> [EXERCISE INSTRUCTIONS]: Return the following from the records below: each line, word for word, starting with the line that contains "<!-- GETTING STARTED -->" and going on through the line that contains "## Contributing", with nothing outside that range.

> [MATERIAL FOR THE TASK]:

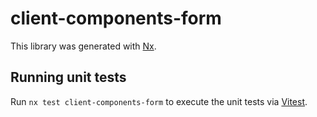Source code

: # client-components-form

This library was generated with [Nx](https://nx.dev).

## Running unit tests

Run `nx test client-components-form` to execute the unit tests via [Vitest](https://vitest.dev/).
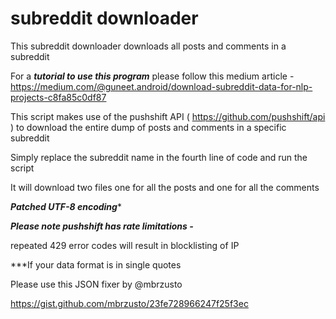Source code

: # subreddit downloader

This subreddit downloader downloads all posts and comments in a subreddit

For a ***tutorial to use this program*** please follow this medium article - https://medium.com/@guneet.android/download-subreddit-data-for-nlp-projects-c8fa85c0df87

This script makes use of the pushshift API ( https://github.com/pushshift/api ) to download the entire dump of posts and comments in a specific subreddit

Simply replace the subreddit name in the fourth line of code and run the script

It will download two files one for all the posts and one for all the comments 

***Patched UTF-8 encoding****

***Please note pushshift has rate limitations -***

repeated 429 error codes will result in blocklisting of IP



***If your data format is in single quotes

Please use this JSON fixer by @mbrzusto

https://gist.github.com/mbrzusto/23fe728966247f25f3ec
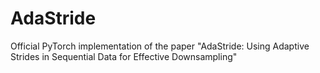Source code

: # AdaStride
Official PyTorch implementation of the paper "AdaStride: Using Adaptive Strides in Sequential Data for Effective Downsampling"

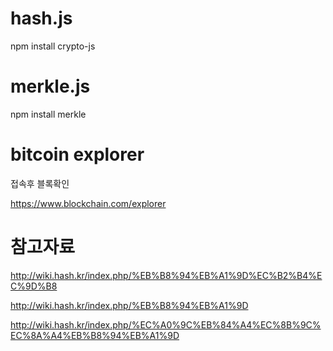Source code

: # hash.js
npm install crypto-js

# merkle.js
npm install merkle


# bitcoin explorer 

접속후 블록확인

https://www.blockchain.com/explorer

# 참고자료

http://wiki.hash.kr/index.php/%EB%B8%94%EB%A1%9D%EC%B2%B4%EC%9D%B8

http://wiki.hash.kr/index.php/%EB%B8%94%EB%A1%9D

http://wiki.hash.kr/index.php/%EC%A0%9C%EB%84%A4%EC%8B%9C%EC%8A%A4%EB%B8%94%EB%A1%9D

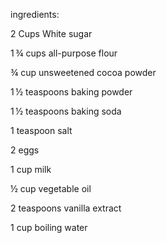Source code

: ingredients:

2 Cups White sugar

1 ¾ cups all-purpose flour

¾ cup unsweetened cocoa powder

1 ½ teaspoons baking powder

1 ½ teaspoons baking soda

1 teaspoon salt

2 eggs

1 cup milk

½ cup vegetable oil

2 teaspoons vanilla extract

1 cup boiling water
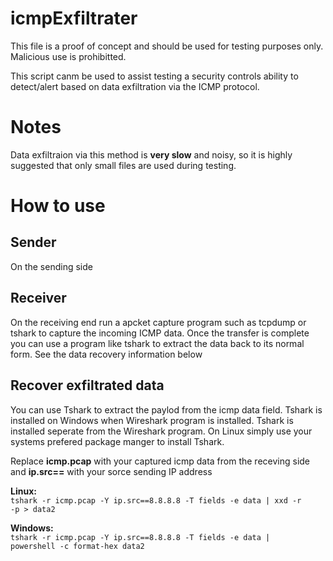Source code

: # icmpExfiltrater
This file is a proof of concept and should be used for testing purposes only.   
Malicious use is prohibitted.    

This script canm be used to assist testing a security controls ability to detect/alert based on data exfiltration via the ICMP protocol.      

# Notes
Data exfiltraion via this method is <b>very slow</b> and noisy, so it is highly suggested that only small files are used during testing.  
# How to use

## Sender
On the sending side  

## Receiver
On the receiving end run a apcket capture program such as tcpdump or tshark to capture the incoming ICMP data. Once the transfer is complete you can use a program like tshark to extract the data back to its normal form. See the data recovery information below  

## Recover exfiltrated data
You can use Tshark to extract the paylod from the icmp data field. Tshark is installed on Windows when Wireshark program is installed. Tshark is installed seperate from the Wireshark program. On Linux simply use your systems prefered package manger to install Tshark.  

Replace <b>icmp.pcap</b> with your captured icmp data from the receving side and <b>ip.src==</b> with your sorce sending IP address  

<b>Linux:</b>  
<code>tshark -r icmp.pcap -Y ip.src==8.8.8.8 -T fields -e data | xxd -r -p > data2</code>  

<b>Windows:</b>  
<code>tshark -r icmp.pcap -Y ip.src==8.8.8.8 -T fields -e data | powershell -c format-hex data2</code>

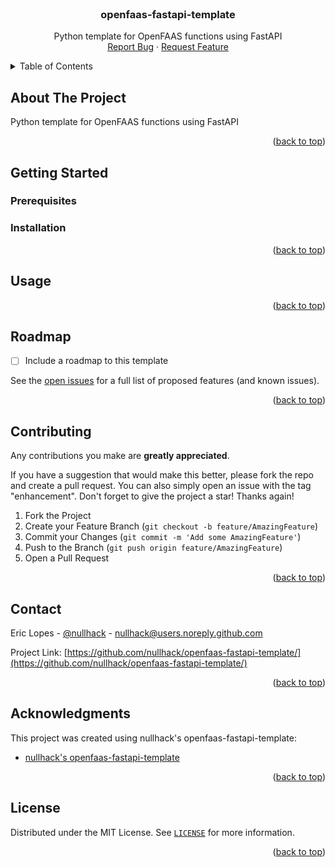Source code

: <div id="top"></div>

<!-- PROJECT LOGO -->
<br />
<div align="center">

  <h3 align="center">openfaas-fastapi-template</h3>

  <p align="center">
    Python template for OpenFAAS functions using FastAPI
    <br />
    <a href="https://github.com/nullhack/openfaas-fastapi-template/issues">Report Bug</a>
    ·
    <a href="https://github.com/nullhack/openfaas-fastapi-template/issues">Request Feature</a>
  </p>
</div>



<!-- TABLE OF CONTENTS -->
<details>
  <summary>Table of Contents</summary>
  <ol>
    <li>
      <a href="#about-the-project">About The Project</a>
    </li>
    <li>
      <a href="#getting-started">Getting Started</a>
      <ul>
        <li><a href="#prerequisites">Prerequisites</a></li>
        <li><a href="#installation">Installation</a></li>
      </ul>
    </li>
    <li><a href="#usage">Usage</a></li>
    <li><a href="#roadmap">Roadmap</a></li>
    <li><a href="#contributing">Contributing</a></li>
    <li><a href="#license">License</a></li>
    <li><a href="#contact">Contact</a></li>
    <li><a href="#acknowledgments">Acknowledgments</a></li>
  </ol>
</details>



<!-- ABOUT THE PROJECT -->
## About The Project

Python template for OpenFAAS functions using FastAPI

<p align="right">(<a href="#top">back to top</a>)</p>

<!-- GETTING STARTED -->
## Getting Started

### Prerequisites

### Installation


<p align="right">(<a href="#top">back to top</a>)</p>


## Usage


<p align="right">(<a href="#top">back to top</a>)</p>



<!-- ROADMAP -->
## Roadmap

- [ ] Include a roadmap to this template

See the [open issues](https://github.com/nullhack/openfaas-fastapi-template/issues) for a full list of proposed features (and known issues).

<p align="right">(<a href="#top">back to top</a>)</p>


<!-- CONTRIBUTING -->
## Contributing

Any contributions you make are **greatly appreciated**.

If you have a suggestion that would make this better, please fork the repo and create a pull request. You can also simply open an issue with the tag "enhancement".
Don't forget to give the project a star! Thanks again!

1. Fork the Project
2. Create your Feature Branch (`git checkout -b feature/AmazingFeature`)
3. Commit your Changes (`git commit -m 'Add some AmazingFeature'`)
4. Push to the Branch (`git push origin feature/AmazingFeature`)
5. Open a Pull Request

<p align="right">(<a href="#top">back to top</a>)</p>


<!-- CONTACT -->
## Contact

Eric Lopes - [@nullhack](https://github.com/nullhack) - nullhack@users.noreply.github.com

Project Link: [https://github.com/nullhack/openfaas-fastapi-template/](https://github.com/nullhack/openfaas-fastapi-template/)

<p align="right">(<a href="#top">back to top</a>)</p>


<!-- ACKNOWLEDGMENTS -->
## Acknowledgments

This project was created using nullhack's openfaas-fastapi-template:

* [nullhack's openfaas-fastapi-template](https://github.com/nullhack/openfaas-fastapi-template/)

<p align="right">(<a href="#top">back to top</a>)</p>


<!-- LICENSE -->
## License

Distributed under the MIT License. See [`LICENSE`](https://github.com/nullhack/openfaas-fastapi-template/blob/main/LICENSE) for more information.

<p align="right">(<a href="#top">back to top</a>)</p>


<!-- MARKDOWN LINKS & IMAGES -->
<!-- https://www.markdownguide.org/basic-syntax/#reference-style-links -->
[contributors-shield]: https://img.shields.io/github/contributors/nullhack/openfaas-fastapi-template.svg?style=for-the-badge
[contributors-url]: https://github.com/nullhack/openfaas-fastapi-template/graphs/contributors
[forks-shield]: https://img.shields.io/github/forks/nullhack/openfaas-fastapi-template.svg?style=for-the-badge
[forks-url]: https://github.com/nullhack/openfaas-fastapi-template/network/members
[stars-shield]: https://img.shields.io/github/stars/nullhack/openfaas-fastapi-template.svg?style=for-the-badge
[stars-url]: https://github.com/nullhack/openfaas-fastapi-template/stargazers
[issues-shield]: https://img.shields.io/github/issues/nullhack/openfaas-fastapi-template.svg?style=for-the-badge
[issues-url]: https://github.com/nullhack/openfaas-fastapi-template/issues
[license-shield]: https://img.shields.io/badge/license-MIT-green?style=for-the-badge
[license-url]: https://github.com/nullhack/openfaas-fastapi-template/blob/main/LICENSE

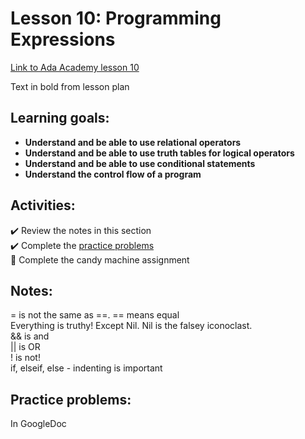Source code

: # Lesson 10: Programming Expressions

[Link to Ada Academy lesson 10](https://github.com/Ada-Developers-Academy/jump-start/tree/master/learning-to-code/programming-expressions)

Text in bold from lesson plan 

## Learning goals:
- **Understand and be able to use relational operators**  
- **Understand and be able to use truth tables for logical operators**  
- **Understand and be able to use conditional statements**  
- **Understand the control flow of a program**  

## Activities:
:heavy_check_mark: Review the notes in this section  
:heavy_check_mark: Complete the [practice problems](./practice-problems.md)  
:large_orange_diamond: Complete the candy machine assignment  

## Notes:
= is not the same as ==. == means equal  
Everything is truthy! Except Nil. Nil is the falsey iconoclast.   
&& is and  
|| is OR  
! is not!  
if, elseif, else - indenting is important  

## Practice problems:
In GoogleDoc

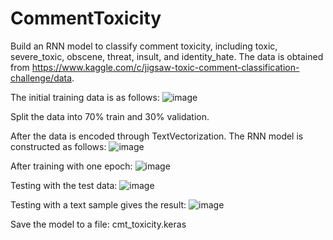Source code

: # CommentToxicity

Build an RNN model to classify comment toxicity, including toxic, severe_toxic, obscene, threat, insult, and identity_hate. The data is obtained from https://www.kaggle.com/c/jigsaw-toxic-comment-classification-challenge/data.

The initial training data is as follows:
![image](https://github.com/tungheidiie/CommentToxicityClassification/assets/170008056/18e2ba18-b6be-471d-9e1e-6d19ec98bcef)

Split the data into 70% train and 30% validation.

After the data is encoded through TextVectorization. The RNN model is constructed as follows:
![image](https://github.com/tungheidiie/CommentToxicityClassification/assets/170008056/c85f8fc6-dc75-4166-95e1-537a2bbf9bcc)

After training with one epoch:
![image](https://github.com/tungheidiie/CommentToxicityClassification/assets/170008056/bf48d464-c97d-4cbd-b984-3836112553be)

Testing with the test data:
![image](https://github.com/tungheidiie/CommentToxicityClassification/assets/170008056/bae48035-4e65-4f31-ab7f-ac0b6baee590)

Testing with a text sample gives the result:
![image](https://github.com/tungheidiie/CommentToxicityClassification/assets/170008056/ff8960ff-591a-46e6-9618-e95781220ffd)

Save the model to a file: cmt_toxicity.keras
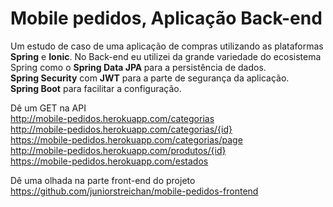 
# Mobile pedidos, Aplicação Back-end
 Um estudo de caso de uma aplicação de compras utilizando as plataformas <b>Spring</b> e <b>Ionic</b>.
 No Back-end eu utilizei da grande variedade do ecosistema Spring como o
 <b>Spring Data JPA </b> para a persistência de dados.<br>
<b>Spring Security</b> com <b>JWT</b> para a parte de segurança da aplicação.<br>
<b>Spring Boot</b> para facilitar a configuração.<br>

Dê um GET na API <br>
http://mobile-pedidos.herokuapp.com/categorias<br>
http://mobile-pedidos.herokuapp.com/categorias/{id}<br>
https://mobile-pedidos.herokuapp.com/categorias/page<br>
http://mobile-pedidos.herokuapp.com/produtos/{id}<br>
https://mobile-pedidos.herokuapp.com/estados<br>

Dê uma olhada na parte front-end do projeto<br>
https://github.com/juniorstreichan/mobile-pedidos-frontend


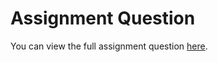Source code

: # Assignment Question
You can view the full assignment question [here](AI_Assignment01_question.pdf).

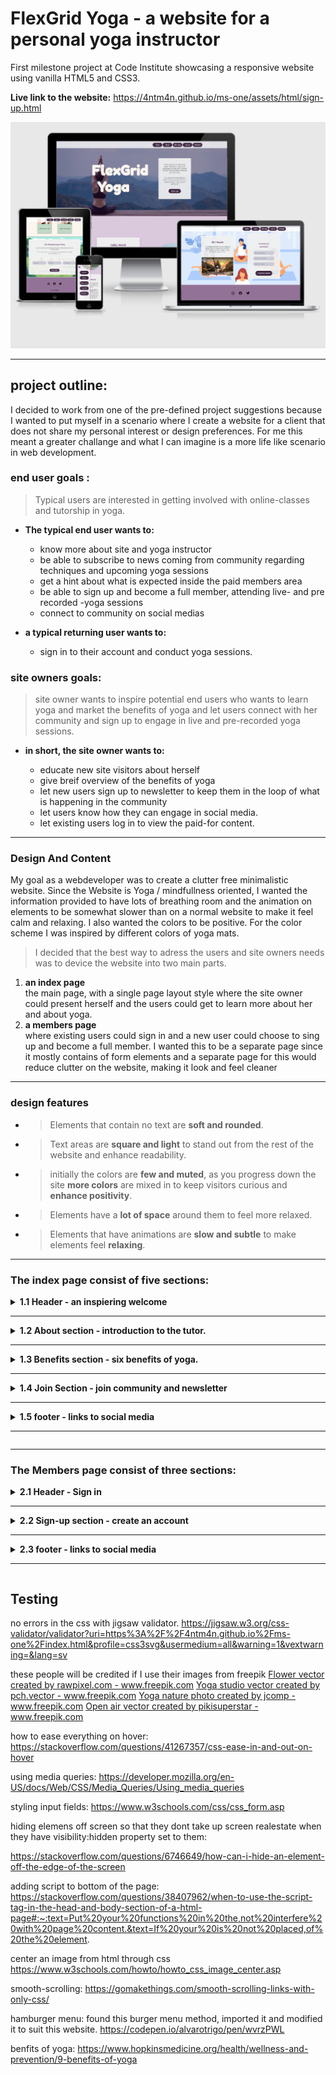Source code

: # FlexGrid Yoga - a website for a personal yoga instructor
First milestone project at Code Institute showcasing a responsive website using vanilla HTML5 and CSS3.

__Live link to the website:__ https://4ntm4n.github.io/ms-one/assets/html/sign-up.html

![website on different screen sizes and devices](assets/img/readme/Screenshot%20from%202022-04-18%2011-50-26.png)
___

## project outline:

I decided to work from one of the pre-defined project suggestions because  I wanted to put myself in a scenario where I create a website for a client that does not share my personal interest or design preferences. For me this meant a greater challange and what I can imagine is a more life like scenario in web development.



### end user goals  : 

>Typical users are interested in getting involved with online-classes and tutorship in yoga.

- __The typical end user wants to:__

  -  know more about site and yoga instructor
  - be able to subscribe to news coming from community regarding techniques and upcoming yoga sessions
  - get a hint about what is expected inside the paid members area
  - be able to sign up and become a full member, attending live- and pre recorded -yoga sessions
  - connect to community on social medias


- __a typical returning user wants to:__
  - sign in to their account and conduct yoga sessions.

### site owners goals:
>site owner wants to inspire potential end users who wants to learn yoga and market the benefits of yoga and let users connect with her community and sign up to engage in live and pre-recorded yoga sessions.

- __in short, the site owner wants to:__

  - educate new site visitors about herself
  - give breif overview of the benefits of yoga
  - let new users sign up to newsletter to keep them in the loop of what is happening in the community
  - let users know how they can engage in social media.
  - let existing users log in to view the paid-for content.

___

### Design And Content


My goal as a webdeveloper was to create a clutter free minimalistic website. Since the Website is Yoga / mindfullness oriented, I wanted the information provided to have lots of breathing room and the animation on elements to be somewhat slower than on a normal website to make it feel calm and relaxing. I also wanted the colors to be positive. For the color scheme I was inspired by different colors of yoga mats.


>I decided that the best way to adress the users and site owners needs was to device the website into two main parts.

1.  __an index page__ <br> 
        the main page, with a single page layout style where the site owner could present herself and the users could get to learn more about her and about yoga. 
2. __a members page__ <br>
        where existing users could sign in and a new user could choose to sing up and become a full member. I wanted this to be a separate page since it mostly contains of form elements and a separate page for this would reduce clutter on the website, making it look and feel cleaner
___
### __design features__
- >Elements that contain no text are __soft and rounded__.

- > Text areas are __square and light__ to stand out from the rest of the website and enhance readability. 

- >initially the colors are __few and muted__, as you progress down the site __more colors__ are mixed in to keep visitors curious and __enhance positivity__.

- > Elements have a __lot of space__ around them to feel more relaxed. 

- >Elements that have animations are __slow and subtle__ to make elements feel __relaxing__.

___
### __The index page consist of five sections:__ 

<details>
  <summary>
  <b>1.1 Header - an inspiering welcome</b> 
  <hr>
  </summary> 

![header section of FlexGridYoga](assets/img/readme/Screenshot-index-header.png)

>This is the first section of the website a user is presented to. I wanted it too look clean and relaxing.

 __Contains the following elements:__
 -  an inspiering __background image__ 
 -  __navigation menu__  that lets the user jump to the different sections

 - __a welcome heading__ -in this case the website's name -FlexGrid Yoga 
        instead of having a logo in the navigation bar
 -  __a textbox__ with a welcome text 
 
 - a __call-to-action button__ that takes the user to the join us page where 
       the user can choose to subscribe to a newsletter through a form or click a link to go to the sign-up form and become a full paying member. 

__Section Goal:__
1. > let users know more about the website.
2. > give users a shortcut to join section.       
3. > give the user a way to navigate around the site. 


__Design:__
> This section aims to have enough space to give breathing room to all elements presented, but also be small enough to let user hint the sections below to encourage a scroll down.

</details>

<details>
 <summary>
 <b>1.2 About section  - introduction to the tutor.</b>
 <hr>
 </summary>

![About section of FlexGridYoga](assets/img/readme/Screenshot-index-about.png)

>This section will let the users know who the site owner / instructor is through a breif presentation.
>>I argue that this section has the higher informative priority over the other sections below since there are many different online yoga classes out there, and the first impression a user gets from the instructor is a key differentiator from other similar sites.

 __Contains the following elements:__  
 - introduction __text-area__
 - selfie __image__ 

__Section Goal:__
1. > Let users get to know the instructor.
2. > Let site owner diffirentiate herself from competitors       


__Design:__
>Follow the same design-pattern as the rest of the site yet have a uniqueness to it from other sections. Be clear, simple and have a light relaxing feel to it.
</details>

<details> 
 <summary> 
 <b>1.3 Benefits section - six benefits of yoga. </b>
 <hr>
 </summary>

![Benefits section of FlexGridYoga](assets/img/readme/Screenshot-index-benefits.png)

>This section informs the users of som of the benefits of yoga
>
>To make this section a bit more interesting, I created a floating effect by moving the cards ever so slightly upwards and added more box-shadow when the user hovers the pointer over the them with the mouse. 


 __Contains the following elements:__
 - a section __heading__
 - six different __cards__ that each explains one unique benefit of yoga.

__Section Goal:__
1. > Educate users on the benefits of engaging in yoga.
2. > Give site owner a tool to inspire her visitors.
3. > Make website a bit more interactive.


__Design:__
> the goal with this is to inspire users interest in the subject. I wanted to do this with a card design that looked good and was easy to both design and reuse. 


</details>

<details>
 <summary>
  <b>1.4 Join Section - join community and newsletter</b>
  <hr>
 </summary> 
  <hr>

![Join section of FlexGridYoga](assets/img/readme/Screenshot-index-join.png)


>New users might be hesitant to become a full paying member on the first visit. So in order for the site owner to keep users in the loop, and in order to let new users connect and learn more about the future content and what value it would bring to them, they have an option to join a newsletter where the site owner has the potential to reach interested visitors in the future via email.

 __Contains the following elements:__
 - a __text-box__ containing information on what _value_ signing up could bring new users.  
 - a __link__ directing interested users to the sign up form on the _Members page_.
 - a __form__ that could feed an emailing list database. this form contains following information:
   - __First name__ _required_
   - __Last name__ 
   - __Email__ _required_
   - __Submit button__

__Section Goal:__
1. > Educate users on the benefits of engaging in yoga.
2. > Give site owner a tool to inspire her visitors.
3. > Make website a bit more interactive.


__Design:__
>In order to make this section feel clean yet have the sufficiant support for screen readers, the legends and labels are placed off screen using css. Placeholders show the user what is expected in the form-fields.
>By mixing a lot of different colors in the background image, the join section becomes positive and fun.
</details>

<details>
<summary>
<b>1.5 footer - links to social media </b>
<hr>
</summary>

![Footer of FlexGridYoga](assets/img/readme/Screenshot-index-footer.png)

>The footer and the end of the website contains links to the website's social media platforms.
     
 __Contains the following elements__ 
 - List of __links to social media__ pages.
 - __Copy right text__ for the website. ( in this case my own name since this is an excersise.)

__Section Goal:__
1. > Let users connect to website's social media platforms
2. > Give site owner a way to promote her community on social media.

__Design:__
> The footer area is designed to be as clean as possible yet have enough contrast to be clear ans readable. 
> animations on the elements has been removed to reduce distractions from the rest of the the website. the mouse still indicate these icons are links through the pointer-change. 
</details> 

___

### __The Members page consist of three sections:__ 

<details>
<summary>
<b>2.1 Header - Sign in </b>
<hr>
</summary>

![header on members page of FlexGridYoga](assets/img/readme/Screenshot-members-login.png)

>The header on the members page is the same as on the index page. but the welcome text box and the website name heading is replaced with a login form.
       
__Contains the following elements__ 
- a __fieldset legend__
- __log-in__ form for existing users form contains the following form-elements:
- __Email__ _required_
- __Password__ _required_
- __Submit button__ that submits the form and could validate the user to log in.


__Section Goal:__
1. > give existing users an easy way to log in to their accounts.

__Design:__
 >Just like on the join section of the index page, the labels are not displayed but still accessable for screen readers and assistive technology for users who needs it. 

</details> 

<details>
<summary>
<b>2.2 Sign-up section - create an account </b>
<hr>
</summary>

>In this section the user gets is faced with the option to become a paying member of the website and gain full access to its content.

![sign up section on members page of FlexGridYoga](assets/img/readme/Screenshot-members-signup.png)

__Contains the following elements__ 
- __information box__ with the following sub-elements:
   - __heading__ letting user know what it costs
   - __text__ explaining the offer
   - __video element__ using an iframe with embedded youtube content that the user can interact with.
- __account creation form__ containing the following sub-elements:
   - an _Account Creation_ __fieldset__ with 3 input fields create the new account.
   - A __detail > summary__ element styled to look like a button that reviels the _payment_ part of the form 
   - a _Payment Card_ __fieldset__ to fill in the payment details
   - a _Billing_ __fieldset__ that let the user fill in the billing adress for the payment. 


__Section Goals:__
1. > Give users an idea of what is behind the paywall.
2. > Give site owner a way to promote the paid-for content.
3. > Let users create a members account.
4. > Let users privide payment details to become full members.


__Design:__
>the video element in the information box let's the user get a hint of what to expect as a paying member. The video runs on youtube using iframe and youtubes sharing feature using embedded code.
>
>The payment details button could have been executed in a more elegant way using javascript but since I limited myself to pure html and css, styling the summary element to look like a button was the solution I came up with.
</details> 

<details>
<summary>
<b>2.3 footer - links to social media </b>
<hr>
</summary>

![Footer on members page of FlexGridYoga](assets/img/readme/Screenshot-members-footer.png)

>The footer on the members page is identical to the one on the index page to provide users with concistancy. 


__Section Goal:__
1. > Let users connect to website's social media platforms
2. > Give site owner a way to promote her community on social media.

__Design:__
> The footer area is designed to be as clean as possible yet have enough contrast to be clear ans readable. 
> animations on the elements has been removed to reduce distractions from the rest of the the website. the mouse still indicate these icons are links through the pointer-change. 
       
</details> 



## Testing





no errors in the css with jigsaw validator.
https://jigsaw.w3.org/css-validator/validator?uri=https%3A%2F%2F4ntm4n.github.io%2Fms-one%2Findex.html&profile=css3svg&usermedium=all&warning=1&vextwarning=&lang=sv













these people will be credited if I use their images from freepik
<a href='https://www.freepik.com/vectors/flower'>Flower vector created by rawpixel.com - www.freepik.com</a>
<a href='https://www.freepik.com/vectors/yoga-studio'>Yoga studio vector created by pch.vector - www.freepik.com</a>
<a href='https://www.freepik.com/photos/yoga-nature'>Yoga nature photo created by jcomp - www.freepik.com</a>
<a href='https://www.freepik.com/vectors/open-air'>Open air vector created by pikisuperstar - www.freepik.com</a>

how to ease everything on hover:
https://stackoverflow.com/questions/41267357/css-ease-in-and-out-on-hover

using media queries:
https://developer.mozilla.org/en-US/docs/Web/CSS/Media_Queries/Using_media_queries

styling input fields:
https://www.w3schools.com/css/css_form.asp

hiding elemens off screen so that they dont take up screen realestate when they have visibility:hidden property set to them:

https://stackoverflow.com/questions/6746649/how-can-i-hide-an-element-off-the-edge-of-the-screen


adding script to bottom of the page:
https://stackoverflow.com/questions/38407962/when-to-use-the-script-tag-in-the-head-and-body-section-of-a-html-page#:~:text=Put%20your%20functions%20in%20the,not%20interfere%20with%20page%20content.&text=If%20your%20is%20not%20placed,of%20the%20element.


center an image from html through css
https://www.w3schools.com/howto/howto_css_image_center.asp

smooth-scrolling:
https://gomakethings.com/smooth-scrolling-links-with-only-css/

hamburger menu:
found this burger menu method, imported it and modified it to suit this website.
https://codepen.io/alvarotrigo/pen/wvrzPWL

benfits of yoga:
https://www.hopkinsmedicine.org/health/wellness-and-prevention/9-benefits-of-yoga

> [SOLUTION]:
<!-- GETTING STARTED -->
## Getting Started

### Prerequisites

### Installation


<p align="right">(<a href="#top">back to top</a>)</p>


## Usage


<p align="right">(<a href="#top">back to top</a>)</p>



<!-- ROADMAP -->
## Roadmap

- [ ] Include a roadmap to this template

See the [open issues](https://github.com/nullhack/openfaas-fastapi-template/issues) for a full list of proposed features (and known issues).

<p align="right">(<a href="#top">back to top</a>)</p>


<!-- CONTRIBUTING -->
## Contributing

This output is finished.